What other documentary sequels could one day be produced? If we look at financial interests, probably a follow-up to Justin Bieber: Never Say Never, though that might only be as much a ‘sequel’ as any Rolling Stone doc is a follow-up to an earlier one. It’s been too long for a second March of the Penguins and any need for "Another Inconvenient Truth" would be too sad, for differing potential reasons (or, angry, like this recent Jimmy Kimmel trailer parody). Do you have a favorite doc subject/character you’d like revisited? Or, do you believe that, in spite of the unending quality of real life, doc features should be accepted as finite stories?

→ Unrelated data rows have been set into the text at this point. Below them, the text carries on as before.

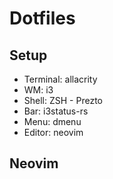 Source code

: # Dotfiles

## Setup

- Terminal: allacrity
- WM: i3
- Shell: ZSH - Prezto
- Bar: i3status-rs
- Menu: dmenu
- Editor: neovim

## Neovim


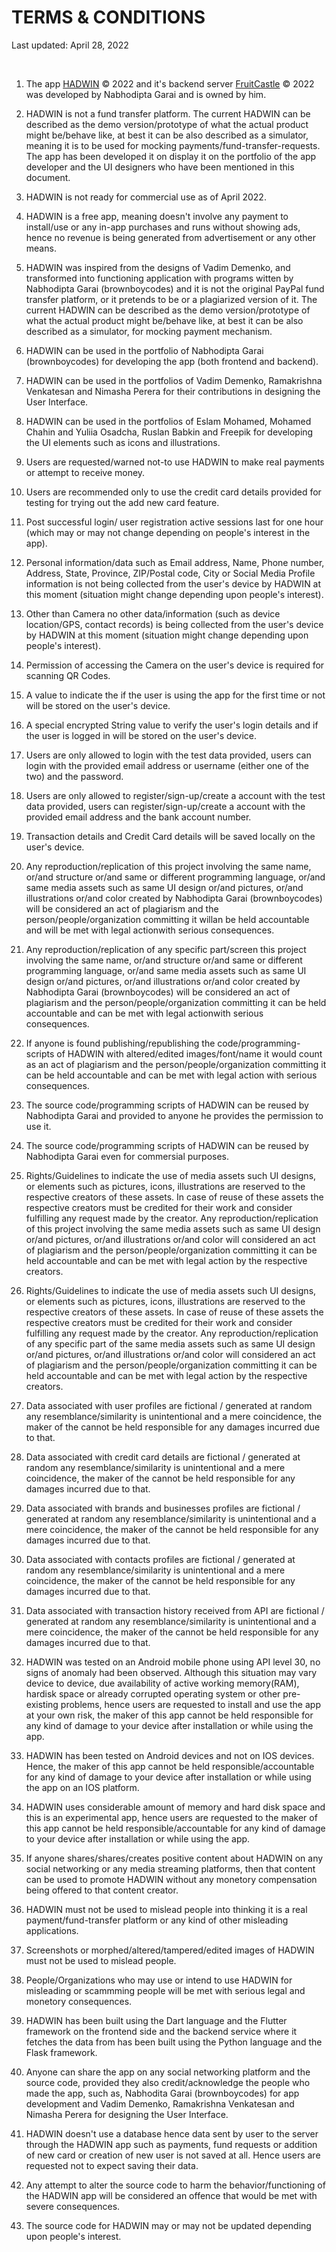 # TERMS & CONDITIONS

Last updated: April 28, 2022

<br>

1. The app [HADWIN](https://github.com/brownboycodes/HADWIN) © 2022 and it's backend server [FruitCastle](https://fruitcastle.herokuapp.com/) © 2022 was developed by Nabhodipta Garai and is owned by him.

2. HADWIN is not a fund transfer platform. The current HADWIN can be described as the demo version/prototype of what the actual product might be/behave like, at best it can be also described as a simulator, meaning it is to be used for mocking payments/fund-transfer-requests. The app has been developed it on display it on the portfolio of the app developer and the UI designers who have been mentioned in this document.

3. HADWIN is not ready for commercial use as of April 2022.

4. HADWIN is a free app, meaning doesn't involve any payment to install/use or any in-app purchases and runs without showing ads, hence no revenue is being generated from advertisement or any other means.

5. HADWIN was inspired from the designs of Vadim Demenko, and transformed into functioning application with programs witten by Nabhodipta Garai (brownboycodes) and it is not the original PayPal fund transfer platform, or it pretends to be or a plagiarized version of it. The current HADWIN can be described as the demo version/prototype of what the actual product might be/behave like, at best it can be also described as a simulator, for mocking payment mechanism.

6. HADWIN can be used in the portfolio of Nabhodipta Garai (brownboycodes) for developing the app (both frontend and backend).

7. HADWIN can be used in the portfolios of Vadim Demenko, Ramakrishna Venkatesan and Nimasha Perera for their contributions in designing the User Interface.

8. HADWIN can be used in the portfolios of Eslam Mohamed, Mohamed Chahin and Yuliia Osadcha, Ruslan Babkin and Freepik for developing the UI elements such as icons and illustrations.

9. Users are requested/warned not-to use HADWIN to make real payments or attempt to receive money.

10. Users are recommended only to use the credit card details provided for testing for trying out the add new card feature.

11. Post successful login/ user registration active sessions last for one hour (which may or may not change depending on people's interest in the app).

12. Personal information/data such as Email address, Name, Phone number, Address, State, Province, ZIP/Postal code, City or Social Media Profile information is not being collected from the user's device by HADWIN at this moment (situation might change depending upon people's interest).

13. Other than Camera no other data/information (such as device location/GPS, contact records) is being collected from the user's device by HADWIN at this moment (situation might change depending upon people's interest).

14. Permission of accessing the Camera on the user's device is required for scanning QR Codes.

15. A value to indicate the if the user is using the app for the first time or not will be stored on the user's device.

16. A special encrypted String value to verify the user's login details and if the user is logged in will be stored on the user's device. 

17. Users are only allowed to login with the test data provided, users can login with the provided email address or username (either one of the two) and the password.

18. Users are only allowed to register/sign-up/create a account with the test data provided, users can register/sign-up/create a account with the provided email address and the bank account number.

19. Transaction details and Credit Card details will be saved locally on the user's device.

20. Any reproduction/replication of this project involving the same name, or/and structure or/and same or different programming language, or/and same media assets such as same UI design or/and pictures, or/and illustrations or/and color  created by Nabhodipta Garai (brownboycodes) will be considered an act of plagiarism and the person/people/organization committing it willan be held accountable and will be met with legal actionwith serious consequences.

21. Any reproduction/replication of any specific part/screen this project involving the same name, or/and structure or/and same or different programming language, or/and same media assets such as same UI design or/and pictures, or/and illustrations or/and color created by Nabhodipta Garai (brownboycodes) will be considered an act of plagiarism and the person/people/organization committing it can be held accountable and can be met with legal actionwith serious consequences.

22. If anyone is found publishing/republishing the code/programming-scripts of HADWIN with altered/edited images/font/name it would count as an act of plagiarism and the person/people/organization committing it can be held accountable and can be met with legal action with serious consequences.

23. The source code/programming scripts of HADWIN can be reused by Nabhodipta Garai and provided to anyone he provides the permission to use it.

24. The source code/programming scripts of HADWIN can be reused by Nabhodipta Garai even for commersial purposes.

25. Rights/Guidelines to indicate the use of media assets such UI designs, or elements such as pictures, icons, illustrations are reserved to the respective creators of these assets. In case of reuse of these assets the respective creators must be credited for their work and consider fulfilling any request made by the creator. Any reproduction/replication of this project involving the same media assets such as same UI design or/and pictures, or/and illustrations or/and color will considered an act of plagiarism and the person/people/organization committing it can be held accountable and can be met with legal action by the respective creators.

26. Rights/Guidelines to indicate the use of media assets such UI designs, or elements such as pictures, icons, illustrations are reserved to the respective creators of these assets. In case of reuse of these assets the respective creators must be credited for their work and consider fulfilling any request made by the creator. Any reproduction/replication of any specific part of the same media assets such as same UI design or/and pictures, or/and illustrations or/and color will considered an act of plagiarism and the person/people/organization committing it can be held accountable and can be met with legal action by the respective creators.

27. Data associated with user profiles are fictional / generated at random any resemblance/similarity is unintentional and a mere coincidence, the maker of the cannot be held responsible for any damages incurred due to that.

28. Data associated with credit card details are fictional / generated at random any resemblance/similarity is unintentional and a mere coincidence, the maker of the cannot be held responsible for any damages incurred due to that.

29. Data associated with brands and businesses profiles are fictional / generated at random any resemblance/similarity is unintentional and a mere coincidence, the maker of the cannot be held responsible for any damages incurred due to that.

30. Data associated with contacts profiles are fictional / generated at random any resemblance/similarity is unintentional and a mere coincidence, the maker of the cannot be held responsible for any damages incurred due to that.

31. Data associated with transaction history received from API are fictional / generated at random any resemblance/similarity is unintentional and a mere coincidence, the maker of the cannot be held responsible for any damages incurred due to that.

32. HADWIN was tested on an Android mobile phone using API level 30, no signs of anomaly had been observed. Although this situation may vary device to device, due availability of active working memory(RAM), hardisk space or already corrupted operating system or other pre-existing problems, hence users are requested to install and use the app at your own risk, the maker of this app cannot be held responsible for any kind of damage to your device after installation or while using the app.

33. HADWIN has been tested on Android devices and not on IOS devices. Hence, the maker of this app cannot be held responsible/accountable for any kind of damage to your device after installation or while using the app on an IOS platform.

34. HADWIN uses considerable amount of memory and hard disk space and this is an experimental app, hence users are requested to the maker of this app cannot be held responsible/accountable for any kind of damage to your device after installation or while using the app.

35. If anyone shares/shares/creates positive content about HADWIN on any social networking or any media streaming platforms, then that content can be used to promote HADWIN without any monetory compensation being offered to that content creator.

36. HADWIN must not be used to mislead people into thinking it is a real payment/fund-transfer platform or any kind of other misleading applications.

37. Screenshots or morphed/altered/tampered/edited images of HADWIN must not be used to mislead people.

38. People/Organizations who may use or intend to use HADWIN for misleading or scammming people will be met with serious legal and monetory consequences.

39. HADWIN has been built using the Dart language and the Flutter framework on the frontend side and the backend service where it fetches the data from has been built using the Python language and the Flask framework.

40. Anyone can share the app on any social networking platform and the source code, provided they also credit/acknowledge the people who made the app, such as, Nabhodita Garai (brownboycodes) for app development and Vadim Demenko, Ramakrishna Venkatesan and Nimasha Perera for designing the User Interface.

41. HADWIN doesn't use a database hence data sent by user to the server through the HADWIN app such as payments, fund requests or addition of new card or creation of new user is not saved at all. Hence users are requested not to expect saving their data.

42. Any attempt to alter the source code to harm the behavior/functioning of the HADWIN app will be considered an offence that would be met with severe consequences.

43. The source code for HADWIN may or may not be updated depending upon people's interest.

Not to spoil anything, but Senna
probably won't get a sequel, even if the U.S. release of Asif Kapadia's exceptional F1 racing doc is as record-breaking as the (ongoing) UK run. Over there the film has taken in more than $5 million, which is more than half Green Lantern
's British gross. Opening here this Friday (8/12), the biographical doc tells of the life and career of driver Ayrton Senna, and while I don't expect it to be huge, I do implore those unfamiliar let alone fans of Formula 1 to give it a chance. Maybe read up a bit on the sport first, though, as it doesn't pander (I'm surely not the only American who doesn't know what Pole Position means, even if we did have that arcade game here). One the best things about the doc is its editing, which compiles archive footage more excitingly than anything you've seen. I'd love to see it become the first doc nominated for the Best Editing Oscar since Hoop Dreams
, as unlikely as this would be.
As for other theatrical openings, I've not seen Over Your Cities Grass Will Grow
(out 8/10), The Missing Piece
(8/19) or Programming the Nation?
(8/19) by the time of this writing. More exciting, though, for doc fans in NYC and LA is this year's DocuWeeks
showcase, which kicks off Friday in the Big Apple, primarily to give certain titles Oscar-qualifying runs. Again, I haven't seen all titles in time for this writing, but definite recommendations include Hell and Back Again
and To Be Heard
. I'd add Being Elmo: A Puppeteer's Journey
, but at least New Yorkers should wait a month and try for the Museum of the Moving Image's screening, part of their current Jim Henson exhibit
See you next time (8/24) for another edition of Doc Talk. Until then you can find me on Twitter as @thefilmcynic.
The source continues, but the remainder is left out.